An utterly dead rose bush

Two months later, the brown sticks remained decidedly dead. The trauma of transplanting had been the last indignity. A desire to keep memories alive was insufficient. It was time for acceptance—and resilience.

Step one was to toss the clump of dry roots into the compost. That in itself is a reminder that even death is not nothingness. Compost speaks of resilience, of continued life through transformation.

Step two had already begun, without my awareness that it was the next step. I had been filling spaces in the former rose garden with dahlias—dramatic, diva-like flowers whose beauty can be preserved only by taking the tubers indoors for the winter. Of course, I miss the resilience of hardy prairie roses, yet dahlias demonstrate another kind of beauty and an equally miraculous ability to store life until it can blossom again.

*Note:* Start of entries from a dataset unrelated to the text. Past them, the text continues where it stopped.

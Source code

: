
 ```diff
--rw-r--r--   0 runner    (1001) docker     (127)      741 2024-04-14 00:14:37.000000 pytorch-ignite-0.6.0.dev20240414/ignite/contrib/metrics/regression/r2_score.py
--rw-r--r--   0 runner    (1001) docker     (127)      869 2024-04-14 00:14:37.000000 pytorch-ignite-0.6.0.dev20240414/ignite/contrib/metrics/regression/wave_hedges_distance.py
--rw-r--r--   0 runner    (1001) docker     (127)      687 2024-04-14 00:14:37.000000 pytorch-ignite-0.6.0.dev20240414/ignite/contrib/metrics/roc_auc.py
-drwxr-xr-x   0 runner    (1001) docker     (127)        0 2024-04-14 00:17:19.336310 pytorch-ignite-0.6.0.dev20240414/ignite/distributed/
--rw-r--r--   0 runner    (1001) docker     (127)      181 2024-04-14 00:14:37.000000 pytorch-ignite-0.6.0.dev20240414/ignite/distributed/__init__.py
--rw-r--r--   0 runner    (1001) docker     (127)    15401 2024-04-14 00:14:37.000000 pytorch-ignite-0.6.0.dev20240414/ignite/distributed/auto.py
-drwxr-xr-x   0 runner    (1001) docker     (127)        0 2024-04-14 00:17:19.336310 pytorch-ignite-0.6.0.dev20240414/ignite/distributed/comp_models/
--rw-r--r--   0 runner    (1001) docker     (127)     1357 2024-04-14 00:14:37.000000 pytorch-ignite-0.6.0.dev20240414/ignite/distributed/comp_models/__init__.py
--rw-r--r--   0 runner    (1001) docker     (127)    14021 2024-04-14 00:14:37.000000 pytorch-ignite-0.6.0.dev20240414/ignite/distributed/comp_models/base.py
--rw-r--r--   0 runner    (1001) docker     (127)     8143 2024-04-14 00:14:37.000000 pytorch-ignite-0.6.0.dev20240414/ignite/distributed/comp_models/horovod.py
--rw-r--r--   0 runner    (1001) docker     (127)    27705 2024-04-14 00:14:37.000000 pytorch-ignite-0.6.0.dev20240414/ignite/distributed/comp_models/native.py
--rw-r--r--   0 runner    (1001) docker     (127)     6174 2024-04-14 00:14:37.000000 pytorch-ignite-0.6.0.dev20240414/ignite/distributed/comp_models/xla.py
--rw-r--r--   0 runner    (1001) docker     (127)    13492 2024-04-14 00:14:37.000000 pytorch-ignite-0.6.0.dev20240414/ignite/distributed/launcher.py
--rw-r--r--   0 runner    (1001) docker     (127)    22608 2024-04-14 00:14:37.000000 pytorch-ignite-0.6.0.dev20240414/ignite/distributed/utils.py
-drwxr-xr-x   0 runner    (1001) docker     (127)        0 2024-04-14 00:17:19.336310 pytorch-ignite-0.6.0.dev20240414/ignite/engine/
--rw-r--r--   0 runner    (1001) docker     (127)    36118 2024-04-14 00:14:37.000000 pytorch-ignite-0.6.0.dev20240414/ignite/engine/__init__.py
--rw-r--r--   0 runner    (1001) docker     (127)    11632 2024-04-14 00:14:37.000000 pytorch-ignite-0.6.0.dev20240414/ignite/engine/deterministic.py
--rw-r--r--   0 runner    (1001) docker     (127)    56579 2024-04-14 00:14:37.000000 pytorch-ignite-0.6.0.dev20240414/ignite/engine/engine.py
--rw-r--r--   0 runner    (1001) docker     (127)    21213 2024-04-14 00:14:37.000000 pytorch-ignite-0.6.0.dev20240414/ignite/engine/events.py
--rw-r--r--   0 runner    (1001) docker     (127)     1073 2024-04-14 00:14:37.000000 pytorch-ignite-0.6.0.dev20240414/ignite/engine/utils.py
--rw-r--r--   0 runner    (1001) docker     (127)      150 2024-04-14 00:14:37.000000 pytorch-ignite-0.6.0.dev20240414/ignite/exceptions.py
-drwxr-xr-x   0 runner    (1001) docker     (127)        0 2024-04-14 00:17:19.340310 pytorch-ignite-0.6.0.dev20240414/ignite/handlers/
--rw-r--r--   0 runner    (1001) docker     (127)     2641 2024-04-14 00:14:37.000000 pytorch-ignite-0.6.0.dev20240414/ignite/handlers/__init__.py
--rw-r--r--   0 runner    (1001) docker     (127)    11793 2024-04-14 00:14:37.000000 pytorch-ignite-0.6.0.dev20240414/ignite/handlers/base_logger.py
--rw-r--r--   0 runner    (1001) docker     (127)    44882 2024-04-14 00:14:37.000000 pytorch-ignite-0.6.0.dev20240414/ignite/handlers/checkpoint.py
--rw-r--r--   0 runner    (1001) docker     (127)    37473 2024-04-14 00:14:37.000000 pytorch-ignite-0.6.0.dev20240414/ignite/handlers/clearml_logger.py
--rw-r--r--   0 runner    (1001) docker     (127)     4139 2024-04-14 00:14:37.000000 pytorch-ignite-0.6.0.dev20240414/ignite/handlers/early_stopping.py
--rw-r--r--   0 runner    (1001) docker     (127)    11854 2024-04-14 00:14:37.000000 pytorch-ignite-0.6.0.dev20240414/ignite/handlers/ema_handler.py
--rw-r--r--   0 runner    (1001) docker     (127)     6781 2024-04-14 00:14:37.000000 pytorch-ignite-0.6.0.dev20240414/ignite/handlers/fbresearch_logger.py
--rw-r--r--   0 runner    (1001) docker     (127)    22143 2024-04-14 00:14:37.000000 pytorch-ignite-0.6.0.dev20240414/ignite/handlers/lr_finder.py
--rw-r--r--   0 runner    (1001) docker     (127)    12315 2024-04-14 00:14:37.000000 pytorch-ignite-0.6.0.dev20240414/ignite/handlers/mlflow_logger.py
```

In comparison to an increasingly chaotic world stage, the life or death of one relatively insignificant rose matters little. Nevertheless, I could not forget that Hopkins did not limit the “dearest freshness deep down things” to the much trodden-upon earth. For him, human beings also embody that which is capable of transformation, of continued life and beauty.

 His testimony is supported by Marilynne Robinson in The Givenness of Things, a theological and artistic tour de force. In “Metaphysics,” she proposes that human beings are intimately and wonderfully connected to everything of the earth and to the vast complexity of the universe. We are not an accidental development of a random unfolding of atoms and cells, but a special category of existence with a unique quality of self-consciousness that participates in the Divine, separate from yet essential to Creation, however one conceptualizes that confluence of impossibilities.

 If that is the case, and Robinson is compelling and artistically coherent, then Hopkins’ glorious statement “There lives the dearest freshness deep down things” applies in a particular way to human beings. There is then always reason to wonder at the creativity and consciousness—and an innate capacity for goodness—of humanity. There is more than enough miracle here to give the lie to despair. Whether a rose lives or dies, whether politicians make a hash of formerly workable societies, there will always be beauty and wonder – and hope.

. . . . . . For all this, nature is never spent; / There lives the dearest freshness deep down things.”